Most of the vets on this trip had not seen the new memorial yet, including Shreveport native Lee Solice. He shared his story with KSLA News 12's Fred Childers as the group prepared to head to Washington, D.C.
Not wanting to be a draftee, Solice says he opted to re-enlist in the Army after receiving a draft card in the mail, and headed to Germany to work in transportation as the war ended. "It's a long story," Solice says. "I was walking through a village and they thought well maybe that guy doesn't know the war was over."
Solice says he was part of a special unit. "From 1946 to 1952, right after the war, there was chaos in Germany. They had no government, nobody to do anything, so they formed a military government." It was called the constabulary. "Controlling the borders," Solice explains, was part of the job. "They had horses that controlled the borders. You couldn't cross the border if you wasn't German. Whatever was required of the government."
The Russians fought on the side of the Allied powers, along with the U.S. But when Germany was defeated, alliances dissolved. Once Germany and its allies had been defeated, parts of Germany were up for grabs. In his transportation role, Solice took part in the drawing of the lines that would separate western ideals from communist ones, and solidified the cold war.
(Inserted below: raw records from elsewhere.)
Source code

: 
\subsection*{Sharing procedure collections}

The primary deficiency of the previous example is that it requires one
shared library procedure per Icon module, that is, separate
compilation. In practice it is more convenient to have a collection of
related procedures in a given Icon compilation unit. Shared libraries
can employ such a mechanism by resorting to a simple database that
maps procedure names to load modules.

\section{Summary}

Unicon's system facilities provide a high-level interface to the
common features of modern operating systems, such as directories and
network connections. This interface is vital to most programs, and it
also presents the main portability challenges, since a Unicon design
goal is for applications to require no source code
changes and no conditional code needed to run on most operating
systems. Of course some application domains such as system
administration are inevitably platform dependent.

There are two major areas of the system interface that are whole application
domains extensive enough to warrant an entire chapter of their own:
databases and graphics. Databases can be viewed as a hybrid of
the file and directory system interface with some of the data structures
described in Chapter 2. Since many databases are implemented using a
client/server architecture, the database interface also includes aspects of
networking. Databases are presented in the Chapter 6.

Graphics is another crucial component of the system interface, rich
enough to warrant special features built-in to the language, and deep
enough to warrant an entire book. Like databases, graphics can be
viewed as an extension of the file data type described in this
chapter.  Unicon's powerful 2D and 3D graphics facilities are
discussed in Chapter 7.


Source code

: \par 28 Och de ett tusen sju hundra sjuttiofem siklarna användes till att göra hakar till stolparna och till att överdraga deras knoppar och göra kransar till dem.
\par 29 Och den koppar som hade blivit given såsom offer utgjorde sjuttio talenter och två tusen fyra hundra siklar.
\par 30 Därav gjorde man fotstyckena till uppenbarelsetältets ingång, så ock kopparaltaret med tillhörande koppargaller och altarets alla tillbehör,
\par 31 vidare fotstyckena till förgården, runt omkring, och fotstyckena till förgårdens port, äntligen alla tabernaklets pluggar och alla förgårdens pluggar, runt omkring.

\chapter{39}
"We actually were referred to as Cold War Warriors," Solice recalls. Not only was he fascinated with watching that history unfold, he was fascinated with Germany and it's people. "The people themselves didn't start the war, and that's why I had no gripes with the people themselves, it was the administration."
His service helped shape the world, and it also helped shape Solice. Today, he speaks German fluently, and has made several trips back to Germany to visit. He plans to continue his life education with the Heroes Flight to Washington D.C.
"There's always something new you can learn, I'm sure, in the museum. There are many things I didn't see while I was there."
The annual Heroes Flight is sponsored by Brookshires. The first Heroes Flight took place in 2010. The endeavor is fully funded and coordinated by Brookshires, at no cost to the veterans. To date, Brookshires says, 225 veterans have made the trip.